Our recommendation is for a systemic role for public enterprise in delivering clean generation targets. Structurally unimpeded by the profit imperative, a publicly-owned energy company would be able to more rapidly, strategically and decisively invest in renewable generation while delivering lower costs at both project and system-wide levels. Functionally, this would socialise the investment decision function through the capacity to undertake direct investment in renewable energy generation. However, we stress that precisely in socialising the investment decision function, our proposal constitutes a reorganisation of the division of labour between state and private capital that not only does not foreclose private activity in renewable generation but should rather be viewed as a more effective regime for derisking and stabilising private investment and activity in green and in greening production networks.  

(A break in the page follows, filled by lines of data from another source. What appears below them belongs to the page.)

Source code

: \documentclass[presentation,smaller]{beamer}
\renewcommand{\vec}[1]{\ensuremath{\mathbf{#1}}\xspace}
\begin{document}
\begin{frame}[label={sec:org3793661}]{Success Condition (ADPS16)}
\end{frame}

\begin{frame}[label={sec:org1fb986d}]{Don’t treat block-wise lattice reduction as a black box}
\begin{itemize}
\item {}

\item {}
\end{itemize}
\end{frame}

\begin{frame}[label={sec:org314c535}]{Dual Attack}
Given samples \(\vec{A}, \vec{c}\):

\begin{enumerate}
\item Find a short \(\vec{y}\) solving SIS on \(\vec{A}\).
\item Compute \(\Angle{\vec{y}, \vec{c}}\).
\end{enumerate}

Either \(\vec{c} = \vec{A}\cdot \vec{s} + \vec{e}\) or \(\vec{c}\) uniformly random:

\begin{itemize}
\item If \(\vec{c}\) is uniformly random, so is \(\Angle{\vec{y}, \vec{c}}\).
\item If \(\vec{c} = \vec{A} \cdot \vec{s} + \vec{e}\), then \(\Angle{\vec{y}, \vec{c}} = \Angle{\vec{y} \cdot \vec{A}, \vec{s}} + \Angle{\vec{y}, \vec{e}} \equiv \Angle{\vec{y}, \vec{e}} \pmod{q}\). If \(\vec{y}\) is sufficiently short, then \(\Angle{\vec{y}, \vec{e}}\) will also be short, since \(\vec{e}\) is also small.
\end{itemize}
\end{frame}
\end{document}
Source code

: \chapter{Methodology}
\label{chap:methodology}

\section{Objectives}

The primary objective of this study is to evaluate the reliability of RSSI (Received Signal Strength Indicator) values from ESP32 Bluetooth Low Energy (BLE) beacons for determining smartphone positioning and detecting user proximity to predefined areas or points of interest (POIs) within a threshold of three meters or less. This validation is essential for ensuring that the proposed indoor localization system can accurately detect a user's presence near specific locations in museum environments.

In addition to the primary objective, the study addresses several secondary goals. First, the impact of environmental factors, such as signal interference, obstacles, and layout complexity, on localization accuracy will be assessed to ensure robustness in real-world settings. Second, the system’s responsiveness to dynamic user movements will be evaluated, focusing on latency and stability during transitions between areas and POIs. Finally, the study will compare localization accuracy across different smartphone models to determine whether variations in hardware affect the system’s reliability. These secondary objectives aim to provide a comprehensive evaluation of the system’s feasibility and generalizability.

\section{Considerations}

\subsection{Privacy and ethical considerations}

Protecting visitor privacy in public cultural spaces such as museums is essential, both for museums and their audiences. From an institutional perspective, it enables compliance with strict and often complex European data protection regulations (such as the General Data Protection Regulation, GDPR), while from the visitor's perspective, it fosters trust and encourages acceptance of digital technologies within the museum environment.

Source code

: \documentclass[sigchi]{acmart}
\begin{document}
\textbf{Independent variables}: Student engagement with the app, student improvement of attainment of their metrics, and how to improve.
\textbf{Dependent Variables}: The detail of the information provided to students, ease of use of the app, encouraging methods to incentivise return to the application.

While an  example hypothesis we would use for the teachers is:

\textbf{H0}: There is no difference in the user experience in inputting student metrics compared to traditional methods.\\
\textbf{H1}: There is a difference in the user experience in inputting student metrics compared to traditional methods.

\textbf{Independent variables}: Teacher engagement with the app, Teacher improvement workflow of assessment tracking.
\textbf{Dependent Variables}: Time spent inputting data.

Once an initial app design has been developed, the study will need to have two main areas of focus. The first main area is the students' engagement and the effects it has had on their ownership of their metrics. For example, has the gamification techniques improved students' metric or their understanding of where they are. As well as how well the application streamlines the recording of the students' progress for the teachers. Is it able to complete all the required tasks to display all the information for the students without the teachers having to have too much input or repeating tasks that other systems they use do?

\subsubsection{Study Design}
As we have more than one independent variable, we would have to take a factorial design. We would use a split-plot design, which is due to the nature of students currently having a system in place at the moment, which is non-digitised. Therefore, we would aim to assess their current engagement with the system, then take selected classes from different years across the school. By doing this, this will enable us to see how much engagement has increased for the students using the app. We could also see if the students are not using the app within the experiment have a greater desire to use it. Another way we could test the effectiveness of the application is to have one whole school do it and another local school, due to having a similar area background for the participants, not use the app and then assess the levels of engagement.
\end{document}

In simplified, functional terms, our recommendations would see the state take on the functions of a project developer but in so doing may draw on the capacities of existing for-profit developers through a reorganised relationship. Where CfDs are an indirect public procurement mechanism, we detail how, especially early in its institutionalisation, an entity like Great British Energy could run direct competitive procurement auctions for bids to build public generation assets as the best route to clean energy security. This alternative approach would immediately deploy private building capacity backed by the certainty of socialised investment decision-making. Public direct investment and operation of renewable generation capacity is the most robust mechanism to support investment and resilience in the power sector and beyond. Direct public investment in clean generation can support the stability of its supporting supply chains — likely to be private for-profit production — better than private generation, as it can invest with greater certainty —  regardless of shocks or profitability considerations —  and without pushing for maximum reductions in input costs at the expense of supply-chain stability. To this effect as well, the greater certainty of a state-led green transformation of the power sector will functionally de-risk investment to electrify other sectors, such as industrial production. Moreover, both because public investment benefits from structurally lower costs than private investment and because public ownership allows for socially and flexibly setting electricity prices, a green investment sprint by a new public entity that comes to own the majority of generation capacity will support a green industrial strategy and greater macroeconomic resilience. Indeed, in terms of public sector net worth, public ownership that in this case governs investment in and the operation of a systemically significant sector or input such as electricity provides both policy manoeuvre room and economic resilience capacity that exceeds tidy accounting of liabilities versus revenue by assets.  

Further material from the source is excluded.